Van Abbemuseum

William Kentridge

08 Jun - 10 Nov 2013

William Kentridge
The Refusal of Time, 2012. A collaboration with Philip Miller, Catherine Meyburgh & Peter Galison. Five-channel video with sound, 30', with megaphones & breathing machine ("Elephant")
Installation view Van Abbemuseum 2013. Photo Peter Co
WILLIAM KENTRIDGE
The Refusal of Time
Part of 'Black or White'
8 June - 10 November 2013

In the Studio of the museum, the impressive installation The Refusal of Time (2012) by William Kentridge is on view, one of the highlights of dOCUMENTA13 in Kassel. It is part of the exhibition 'Black or White'.
The Refusal of Time arose in part out of conversations between Kentridge and science historian Peter Galison on matters including the history of the control of world time, relativity, black holes, and string theory.

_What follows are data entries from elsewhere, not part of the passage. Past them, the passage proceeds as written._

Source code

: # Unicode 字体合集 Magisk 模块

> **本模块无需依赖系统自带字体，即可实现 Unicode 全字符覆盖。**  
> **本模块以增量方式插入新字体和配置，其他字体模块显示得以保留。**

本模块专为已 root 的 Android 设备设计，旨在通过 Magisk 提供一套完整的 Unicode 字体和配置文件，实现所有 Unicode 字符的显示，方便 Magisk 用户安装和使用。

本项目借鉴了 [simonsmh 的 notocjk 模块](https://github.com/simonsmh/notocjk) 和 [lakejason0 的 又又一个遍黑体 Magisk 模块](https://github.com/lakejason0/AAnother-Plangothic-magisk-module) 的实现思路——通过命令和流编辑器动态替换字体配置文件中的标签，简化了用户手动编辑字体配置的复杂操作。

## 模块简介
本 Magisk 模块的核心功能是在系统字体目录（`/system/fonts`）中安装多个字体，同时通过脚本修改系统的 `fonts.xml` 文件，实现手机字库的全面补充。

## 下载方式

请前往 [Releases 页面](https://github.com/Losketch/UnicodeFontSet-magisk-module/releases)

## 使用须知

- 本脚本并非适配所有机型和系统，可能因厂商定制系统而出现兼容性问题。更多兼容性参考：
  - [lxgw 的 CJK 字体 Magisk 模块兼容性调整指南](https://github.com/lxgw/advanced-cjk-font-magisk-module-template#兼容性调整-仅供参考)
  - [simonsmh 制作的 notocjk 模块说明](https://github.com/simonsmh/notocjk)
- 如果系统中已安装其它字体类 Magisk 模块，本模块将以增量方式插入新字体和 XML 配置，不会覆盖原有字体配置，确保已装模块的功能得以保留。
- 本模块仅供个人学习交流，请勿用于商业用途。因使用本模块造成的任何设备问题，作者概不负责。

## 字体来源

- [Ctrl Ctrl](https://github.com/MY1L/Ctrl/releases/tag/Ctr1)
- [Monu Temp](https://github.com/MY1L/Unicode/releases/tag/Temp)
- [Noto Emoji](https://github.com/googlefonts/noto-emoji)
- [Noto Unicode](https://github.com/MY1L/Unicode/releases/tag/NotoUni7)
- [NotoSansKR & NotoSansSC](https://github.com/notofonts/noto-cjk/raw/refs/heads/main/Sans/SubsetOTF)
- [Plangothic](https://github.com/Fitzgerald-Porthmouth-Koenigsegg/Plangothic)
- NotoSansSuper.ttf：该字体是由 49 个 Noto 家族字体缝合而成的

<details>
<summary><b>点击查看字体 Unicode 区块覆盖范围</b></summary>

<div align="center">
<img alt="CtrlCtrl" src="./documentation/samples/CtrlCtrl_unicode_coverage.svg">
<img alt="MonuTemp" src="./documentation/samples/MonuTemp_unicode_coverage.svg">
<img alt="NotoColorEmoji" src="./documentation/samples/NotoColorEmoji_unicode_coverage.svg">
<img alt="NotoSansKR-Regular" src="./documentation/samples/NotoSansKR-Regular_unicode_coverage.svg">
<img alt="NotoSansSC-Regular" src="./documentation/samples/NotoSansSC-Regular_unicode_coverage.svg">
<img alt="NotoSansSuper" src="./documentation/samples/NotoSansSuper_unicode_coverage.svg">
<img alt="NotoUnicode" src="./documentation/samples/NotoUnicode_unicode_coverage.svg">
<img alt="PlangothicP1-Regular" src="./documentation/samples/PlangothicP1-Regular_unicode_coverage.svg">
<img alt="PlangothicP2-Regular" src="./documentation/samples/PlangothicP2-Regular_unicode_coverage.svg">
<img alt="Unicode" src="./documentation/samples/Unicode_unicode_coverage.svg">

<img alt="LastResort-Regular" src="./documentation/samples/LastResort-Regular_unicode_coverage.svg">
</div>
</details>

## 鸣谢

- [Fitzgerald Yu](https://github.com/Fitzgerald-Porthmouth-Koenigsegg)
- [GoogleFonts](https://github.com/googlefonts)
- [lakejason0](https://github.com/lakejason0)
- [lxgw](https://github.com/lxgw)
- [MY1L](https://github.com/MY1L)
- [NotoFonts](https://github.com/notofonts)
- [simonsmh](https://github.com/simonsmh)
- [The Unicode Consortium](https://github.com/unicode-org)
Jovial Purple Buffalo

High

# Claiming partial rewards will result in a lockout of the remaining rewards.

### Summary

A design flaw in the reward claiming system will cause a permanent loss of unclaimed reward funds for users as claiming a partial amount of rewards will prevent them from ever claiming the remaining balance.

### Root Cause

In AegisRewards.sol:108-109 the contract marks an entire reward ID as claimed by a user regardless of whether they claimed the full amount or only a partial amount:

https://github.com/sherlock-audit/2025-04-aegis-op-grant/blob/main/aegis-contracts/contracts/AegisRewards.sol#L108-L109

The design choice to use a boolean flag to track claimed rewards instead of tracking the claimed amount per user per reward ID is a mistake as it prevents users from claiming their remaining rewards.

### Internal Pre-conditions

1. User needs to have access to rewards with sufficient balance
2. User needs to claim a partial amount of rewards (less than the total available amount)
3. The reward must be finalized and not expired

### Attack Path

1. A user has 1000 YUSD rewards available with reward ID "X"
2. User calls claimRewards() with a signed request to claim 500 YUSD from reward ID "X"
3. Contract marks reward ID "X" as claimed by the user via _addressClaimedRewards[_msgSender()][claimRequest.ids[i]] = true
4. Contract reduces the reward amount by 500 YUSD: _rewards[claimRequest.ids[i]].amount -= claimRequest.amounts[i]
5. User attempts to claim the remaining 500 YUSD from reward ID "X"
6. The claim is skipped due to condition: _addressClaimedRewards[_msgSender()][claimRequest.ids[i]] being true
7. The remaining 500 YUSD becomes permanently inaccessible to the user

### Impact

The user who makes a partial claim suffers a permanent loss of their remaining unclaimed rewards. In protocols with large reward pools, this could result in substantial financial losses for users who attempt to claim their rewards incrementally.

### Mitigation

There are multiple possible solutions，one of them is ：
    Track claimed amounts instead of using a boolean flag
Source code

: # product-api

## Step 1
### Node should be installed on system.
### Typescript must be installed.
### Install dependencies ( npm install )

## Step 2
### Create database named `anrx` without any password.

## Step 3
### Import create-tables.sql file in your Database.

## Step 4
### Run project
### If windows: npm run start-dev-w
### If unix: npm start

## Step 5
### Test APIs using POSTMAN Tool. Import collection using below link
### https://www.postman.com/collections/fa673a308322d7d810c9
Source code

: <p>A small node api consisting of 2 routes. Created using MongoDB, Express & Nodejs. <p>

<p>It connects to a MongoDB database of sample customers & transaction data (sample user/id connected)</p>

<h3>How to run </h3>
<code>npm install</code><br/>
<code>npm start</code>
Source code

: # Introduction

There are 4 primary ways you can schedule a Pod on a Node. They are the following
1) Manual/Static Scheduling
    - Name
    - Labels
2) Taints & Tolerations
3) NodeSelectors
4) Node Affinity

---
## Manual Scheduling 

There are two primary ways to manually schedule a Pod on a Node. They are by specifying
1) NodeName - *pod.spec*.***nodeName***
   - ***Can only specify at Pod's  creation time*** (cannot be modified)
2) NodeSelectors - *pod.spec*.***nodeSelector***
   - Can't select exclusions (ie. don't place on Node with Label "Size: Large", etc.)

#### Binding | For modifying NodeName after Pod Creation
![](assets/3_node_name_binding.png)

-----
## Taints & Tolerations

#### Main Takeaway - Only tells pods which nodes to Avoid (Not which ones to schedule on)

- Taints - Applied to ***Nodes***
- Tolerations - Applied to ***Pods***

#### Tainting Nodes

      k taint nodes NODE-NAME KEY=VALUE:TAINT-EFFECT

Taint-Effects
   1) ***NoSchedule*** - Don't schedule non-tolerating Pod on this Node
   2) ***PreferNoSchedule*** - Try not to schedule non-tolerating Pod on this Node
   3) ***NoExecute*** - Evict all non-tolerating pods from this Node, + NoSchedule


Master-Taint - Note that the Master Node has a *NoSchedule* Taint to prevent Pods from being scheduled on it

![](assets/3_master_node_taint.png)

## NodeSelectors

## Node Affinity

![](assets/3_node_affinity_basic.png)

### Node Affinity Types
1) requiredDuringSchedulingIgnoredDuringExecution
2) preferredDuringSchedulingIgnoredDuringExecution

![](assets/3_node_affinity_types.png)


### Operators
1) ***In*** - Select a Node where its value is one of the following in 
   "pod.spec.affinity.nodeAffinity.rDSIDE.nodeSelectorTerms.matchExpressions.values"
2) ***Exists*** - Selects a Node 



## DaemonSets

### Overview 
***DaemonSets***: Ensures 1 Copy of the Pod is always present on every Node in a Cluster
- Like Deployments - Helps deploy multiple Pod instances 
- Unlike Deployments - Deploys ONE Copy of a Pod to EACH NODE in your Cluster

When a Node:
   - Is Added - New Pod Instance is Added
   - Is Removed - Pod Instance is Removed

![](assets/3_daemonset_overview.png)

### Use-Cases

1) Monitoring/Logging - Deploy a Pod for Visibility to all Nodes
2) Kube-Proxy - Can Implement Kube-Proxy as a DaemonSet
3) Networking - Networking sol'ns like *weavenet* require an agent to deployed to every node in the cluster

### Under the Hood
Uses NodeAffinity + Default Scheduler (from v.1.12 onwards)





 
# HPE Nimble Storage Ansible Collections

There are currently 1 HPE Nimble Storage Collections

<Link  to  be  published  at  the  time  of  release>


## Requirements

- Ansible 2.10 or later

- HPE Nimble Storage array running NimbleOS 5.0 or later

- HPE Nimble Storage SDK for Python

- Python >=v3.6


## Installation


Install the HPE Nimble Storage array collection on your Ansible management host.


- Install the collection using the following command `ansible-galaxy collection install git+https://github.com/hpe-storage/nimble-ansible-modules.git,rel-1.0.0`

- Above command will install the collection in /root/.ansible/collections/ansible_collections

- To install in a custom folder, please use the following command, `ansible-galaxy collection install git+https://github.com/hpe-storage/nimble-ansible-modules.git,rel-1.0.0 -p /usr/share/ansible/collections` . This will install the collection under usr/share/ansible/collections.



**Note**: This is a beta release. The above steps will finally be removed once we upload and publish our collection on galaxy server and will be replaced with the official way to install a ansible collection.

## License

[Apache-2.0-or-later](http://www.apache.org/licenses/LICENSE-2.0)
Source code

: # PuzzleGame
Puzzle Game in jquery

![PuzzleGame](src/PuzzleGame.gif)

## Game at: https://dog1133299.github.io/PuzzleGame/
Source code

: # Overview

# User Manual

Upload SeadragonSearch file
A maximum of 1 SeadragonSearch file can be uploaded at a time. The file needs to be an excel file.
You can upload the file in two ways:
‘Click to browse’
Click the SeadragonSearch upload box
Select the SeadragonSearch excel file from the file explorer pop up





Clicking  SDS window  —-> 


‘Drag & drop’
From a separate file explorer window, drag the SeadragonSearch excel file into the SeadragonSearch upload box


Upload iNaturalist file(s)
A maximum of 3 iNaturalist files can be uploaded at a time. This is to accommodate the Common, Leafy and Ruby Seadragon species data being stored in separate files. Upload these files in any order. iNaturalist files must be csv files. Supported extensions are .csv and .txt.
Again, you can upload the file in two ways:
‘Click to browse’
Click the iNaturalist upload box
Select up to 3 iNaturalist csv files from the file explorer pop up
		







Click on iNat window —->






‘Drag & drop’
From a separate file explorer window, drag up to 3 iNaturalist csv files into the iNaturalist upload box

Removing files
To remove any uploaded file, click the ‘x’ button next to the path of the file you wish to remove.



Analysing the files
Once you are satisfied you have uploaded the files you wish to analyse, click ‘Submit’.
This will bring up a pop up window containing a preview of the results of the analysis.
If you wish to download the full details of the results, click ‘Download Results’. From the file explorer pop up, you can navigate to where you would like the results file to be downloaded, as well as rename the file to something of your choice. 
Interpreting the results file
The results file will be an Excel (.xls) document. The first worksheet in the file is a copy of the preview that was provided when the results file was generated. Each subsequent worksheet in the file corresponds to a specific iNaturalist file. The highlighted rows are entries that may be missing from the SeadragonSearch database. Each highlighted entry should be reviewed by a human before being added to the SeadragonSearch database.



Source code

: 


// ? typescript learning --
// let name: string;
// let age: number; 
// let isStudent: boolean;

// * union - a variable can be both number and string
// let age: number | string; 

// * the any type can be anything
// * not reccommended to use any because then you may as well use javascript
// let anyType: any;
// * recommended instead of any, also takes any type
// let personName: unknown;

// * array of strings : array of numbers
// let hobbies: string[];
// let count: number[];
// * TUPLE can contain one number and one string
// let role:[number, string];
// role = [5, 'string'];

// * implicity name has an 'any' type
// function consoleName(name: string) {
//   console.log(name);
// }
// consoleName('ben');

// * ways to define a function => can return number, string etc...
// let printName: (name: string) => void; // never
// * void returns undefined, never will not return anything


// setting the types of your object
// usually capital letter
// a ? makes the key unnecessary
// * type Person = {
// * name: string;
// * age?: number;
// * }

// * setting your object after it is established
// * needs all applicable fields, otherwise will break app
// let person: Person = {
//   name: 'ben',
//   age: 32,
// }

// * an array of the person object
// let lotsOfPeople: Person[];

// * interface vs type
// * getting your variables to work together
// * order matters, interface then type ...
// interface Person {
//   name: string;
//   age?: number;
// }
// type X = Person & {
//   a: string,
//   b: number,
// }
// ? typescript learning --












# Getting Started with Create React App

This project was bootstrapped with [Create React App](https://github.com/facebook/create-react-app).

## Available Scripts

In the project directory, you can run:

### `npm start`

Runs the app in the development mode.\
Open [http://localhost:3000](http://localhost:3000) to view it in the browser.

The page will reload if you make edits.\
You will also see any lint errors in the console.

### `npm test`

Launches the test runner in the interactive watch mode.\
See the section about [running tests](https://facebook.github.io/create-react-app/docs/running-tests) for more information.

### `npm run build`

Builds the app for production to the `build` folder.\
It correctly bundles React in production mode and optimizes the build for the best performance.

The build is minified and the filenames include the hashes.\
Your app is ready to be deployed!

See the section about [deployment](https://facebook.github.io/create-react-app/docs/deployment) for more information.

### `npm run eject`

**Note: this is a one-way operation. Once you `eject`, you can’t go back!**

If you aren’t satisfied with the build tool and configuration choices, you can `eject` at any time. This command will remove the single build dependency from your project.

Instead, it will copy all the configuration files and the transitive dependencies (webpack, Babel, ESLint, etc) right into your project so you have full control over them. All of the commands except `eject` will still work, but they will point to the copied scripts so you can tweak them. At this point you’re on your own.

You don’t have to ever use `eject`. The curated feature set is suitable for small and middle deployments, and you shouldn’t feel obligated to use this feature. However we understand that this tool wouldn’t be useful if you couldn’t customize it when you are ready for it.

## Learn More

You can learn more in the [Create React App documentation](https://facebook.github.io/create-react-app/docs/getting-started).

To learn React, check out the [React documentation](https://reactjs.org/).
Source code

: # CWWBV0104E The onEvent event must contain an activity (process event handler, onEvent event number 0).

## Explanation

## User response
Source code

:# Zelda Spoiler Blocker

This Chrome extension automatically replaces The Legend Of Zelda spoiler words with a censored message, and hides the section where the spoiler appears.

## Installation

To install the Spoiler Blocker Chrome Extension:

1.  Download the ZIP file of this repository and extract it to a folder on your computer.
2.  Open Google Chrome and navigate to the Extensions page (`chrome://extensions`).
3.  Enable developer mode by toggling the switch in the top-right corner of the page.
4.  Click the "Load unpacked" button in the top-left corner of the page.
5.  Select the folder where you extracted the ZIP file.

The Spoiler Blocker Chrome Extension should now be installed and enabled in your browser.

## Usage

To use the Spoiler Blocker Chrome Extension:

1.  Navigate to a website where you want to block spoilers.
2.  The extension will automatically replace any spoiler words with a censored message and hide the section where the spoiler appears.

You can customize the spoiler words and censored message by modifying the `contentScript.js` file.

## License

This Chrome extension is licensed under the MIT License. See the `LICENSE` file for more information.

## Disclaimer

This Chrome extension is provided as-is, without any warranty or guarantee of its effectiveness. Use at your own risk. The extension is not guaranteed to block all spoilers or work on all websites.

In this work, a small band of brass and percussion plays anarchic music behind a sequence of animations depicting the institutionalisation of time in late-nineteenth-century Paris. Kentridge narrates the story of attempts to standardise the keeping of time: the invention of pressurised clocks, of time zones, of utopian visions of total synchronisation.

William Kentridge
Kentridge (1955, lives and works in Johannesburg) is an artist, printmaker, and animator. His work is largely focused on socio-political themes drawn from the history of apartheid in South Africa. His trademark charcoal drawings, in which he uses erasure in order to create the next image, adds an element of closeness and intimacy to the depicted scene.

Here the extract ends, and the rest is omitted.